犬が急に後ろ足を痛がりだして、ケンケンしている、ということで、

動物病院へ連れていくと「前十字靭帯断裂」と診断されることが多いと思います。

 

前十字靭帯の断裂は小型犬〜大型犬の跛行(歩様の異常)の一般的な原因の一つです。


糸を使用した関節外安定化術が国内では一般的に行なわれておりますが、

関節外安定化術では膝関節の安定性を得るために非吸収性の糸を用いて行なわれる為、

糸の「断裂」や「ゆるみ」により手術後に臨床症状が再発する症例が存在します

 

特に、関節外安定化術では体重負荷の大きい大型犬や、

脛骨高平部の角度が急な小型犬(ヨーキーなど)では、

たとえ完璧な手術を実施したとしても、

術後に糸が切れてしまい症状が再発するケースがどうしても一定数(10%程度)認められていました。

 

そこで、


1993年にアメリカのDr.Slocumらが考案した、犬の前十字靭帯断裂症に対する新しい手術法がTPLO(Tibial plateau leveling osteotomy : 脛骨高平部水平化骨切術)です。
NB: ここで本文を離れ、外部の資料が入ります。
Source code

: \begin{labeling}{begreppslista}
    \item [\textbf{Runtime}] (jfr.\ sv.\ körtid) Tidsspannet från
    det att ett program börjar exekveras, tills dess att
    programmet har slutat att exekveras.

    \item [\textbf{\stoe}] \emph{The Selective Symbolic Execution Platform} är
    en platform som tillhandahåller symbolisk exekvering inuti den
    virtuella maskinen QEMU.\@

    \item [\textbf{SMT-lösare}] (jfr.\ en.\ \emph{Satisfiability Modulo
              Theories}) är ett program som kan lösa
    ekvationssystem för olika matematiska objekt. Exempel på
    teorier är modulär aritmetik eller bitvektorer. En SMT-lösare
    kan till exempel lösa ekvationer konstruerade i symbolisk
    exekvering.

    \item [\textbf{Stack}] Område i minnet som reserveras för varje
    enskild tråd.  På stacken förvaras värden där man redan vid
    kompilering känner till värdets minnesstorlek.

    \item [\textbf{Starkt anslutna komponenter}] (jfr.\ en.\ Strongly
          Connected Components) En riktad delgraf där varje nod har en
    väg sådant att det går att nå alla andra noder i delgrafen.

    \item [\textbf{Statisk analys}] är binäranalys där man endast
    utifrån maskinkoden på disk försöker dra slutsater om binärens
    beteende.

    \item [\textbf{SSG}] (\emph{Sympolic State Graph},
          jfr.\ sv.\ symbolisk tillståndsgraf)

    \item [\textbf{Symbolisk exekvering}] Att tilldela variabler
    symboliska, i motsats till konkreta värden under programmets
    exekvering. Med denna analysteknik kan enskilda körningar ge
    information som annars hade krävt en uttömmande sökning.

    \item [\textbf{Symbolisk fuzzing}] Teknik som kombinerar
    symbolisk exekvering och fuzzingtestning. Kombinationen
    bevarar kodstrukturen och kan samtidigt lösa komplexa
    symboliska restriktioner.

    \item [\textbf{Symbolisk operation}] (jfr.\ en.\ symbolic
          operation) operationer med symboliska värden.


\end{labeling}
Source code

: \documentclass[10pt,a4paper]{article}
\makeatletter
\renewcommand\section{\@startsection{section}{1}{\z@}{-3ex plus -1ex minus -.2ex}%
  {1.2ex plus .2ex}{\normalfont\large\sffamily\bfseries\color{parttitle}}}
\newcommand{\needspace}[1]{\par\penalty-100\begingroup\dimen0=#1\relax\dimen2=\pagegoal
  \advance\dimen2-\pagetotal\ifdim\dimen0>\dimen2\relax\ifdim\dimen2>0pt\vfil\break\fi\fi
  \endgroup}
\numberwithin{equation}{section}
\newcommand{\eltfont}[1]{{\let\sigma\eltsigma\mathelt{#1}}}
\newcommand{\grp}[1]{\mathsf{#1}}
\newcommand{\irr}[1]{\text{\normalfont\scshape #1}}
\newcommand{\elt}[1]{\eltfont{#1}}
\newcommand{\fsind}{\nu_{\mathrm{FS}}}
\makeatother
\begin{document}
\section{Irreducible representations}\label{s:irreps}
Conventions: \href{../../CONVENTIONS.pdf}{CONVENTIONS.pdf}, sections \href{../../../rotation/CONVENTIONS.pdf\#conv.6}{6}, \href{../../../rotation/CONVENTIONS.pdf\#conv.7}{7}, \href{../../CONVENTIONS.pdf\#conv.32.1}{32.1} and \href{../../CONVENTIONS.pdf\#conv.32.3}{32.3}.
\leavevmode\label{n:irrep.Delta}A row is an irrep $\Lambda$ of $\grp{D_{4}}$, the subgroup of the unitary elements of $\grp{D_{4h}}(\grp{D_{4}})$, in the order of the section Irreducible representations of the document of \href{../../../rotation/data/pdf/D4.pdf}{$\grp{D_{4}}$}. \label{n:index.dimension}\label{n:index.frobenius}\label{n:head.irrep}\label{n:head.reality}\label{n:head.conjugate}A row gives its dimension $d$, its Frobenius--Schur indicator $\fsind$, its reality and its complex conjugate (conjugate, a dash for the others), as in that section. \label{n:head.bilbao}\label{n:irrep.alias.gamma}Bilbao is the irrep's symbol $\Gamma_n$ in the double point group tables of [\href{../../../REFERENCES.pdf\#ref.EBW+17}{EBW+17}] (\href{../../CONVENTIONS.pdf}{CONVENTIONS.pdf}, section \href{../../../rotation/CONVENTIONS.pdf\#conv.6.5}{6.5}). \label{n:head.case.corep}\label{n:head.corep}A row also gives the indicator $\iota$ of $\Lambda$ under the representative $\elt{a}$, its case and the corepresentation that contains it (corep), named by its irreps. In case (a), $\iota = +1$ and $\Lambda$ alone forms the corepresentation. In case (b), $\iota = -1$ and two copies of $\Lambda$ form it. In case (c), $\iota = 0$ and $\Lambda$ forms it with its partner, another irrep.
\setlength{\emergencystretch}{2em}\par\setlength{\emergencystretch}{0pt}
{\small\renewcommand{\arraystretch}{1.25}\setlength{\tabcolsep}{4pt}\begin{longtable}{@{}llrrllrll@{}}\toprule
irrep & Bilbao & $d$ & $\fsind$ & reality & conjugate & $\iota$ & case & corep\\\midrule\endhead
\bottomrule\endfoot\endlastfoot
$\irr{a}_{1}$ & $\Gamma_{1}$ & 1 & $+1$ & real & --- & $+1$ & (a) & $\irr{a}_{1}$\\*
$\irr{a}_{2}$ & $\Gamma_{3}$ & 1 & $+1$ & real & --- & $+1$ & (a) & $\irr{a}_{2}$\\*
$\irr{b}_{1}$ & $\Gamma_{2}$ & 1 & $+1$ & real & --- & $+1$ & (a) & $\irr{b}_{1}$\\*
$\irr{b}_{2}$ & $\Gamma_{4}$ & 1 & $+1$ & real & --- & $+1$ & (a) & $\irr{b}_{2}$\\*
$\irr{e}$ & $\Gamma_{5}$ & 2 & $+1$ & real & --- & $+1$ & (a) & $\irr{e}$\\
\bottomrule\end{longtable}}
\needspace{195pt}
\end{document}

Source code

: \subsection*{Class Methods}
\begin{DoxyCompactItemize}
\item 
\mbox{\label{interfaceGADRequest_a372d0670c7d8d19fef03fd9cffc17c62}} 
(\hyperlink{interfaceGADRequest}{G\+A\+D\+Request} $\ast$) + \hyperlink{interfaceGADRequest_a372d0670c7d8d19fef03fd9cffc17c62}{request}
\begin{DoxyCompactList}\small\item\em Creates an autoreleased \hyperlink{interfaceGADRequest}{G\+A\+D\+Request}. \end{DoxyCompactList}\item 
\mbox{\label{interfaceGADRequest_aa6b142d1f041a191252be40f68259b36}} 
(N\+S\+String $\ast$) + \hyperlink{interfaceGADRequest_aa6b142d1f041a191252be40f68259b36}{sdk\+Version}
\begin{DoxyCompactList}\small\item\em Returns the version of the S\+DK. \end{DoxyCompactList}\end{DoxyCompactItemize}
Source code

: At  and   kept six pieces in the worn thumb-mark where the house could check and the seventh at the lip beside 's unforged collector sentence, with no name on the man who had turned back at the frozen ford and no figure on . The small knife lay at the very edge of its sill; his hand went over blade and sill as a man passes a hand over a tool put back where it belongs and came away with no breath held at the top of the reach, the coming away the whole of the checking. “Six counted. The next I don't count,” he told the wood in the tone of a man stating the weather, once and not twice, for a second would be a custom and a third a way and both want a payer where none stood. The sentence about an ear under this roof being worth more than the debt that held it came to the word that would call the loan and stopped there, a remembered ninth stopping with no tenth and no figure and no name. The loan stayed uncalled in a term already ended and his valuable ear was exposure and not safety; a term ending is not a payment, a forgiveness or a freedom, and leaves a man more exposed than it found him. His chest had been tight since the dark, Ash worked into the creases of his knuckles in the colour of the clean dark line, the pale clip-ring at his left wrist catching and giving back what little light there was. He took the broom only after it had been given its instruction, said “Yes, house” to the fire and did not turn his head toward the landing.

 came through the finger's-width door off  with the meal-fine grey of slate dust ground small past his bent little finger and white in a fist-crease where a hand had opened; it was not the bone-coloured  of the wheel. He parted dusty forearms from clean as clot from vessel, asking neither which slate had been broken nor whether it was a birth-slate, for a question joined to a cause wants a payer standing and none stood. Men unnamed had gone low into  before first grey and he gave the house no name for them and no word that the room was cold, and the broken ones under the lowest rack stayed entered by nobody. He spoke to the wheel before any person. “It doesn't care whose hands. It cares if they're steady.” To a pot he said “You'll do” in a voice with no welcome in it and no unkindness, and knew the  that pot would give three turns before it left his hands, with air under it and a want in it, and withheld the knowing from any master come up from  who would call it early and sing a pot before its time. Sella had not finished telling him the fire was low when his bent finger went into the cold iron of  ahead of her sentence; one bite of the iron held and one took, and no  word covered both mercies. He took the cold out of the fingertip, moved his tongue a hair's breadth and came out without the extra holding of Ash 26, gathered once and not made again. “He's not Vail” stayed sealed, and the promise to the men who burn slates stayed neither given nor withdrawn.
以後米国を中心として20年以上の歴史があり、当初は大型犬へ応用されていましたが、現在では小型犬や猫にも広く行われています。

 

ただ、海外では広く行われていますが、

国内ではTPLOを施術している動物病院は全国的にみても少なく、

神戸市内でもTPLOを実施している施設はほとんどありません。


複雑な手術で、特別な器具とトレーニングが必要となりますが、国内で一般的に実施されている関節外安定化術よりも多くの点で優れており、現在、最も成績の良い治療法とされています。(90%以上に症状の改善が認められる)
TPLOには術後早期の回復が得られること、術後の機能回復がより良好であること、手術後の骨関節炎の進行がより軽度であること、手術後の半月板損傷の発生率が低いなどのメリットがあります。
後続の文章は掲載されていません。